→ **WHAT YOU NEED TO DO**:
Each line of the material that mentions the word "back" is to be copied.

→ **RECORDED INFORMATION**:
--- START ---

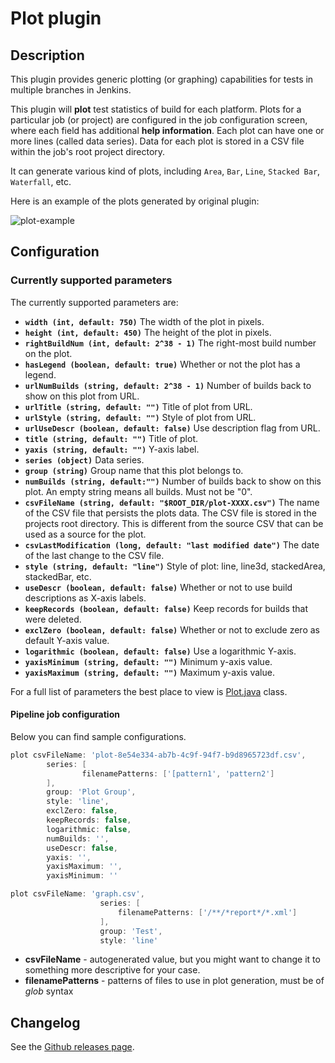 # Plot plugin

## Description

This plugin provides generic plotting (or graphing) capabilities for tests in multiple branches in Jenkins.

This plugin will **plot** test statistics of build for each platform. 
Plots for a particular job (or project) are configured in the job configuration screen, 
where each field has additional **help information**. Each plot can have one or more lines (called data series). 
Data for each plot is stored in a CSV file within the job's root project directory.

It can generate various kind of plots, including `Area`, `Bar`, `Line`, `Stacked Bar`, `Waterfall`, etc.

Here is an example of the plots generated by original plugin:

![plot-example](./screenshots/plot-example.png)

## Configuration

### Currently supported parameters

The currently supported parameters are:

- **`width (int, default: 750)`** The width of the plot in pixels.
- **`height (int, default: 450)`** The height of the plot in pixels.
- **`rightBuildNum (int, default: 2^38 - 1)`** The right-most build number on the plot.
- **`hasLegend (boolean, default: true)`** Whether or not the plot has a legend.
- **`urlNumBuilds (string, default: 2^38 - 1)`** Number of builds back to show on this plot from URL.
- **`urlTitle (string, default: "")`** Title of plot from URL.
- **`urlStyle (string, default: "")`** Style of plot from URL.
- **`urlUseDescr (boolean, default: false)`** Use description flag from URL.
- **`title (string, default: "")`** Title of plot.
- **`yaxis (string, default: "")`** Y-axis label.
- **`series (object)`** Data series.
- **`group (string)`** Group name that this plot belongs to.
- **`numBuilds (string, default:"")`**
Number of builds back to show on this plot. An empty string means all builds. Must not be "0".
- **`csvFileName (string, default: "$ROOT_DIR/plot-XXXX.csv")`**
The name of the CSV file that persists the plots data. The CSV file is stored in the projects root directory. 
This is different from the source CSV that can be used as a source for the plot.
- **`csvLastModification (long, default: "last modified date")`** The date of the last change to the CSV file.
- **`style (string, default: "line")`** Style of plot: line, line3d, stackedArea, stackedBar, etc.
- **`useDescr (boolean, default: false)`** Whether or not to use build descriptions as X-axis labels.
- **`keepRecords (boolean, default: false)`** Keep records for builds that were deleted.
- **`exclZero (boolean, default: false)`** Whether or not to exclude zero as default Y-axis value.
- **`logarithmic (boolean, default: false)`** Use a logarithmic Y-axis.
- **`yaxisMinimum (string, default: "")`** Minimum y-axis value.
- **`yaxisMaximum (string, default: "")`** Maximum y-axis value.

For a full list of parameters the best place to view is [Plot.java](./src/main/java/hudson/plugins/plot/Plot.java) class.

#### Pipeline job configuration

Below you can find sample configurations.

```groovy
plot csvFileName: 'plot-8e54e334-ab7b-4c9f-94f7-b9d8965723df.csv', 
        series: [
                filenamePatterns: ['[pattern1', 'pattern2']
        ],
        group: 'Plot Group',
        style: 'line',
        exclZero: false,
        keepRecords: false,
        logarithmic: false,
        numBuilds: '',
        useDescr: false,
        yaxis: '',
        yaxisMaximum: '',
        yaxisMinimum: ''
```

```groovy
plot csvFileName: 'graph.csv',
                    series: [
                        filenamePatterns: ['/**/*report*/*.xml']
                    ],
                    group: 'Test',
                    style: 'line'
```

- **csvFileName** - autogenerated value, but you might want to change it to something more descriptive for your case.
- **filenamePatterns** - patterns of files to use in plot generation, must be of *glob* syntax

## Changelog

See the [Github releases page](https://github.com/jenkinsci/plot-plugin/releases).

--- END ---

→ **TASK RESULT**:
- **`urlNumBuilds (string, default: 2^38 - 1)`** Number of builds back to show on this plot from URL.
Number of builds back to show on this plot. An empty string means all builds. Must not be "0".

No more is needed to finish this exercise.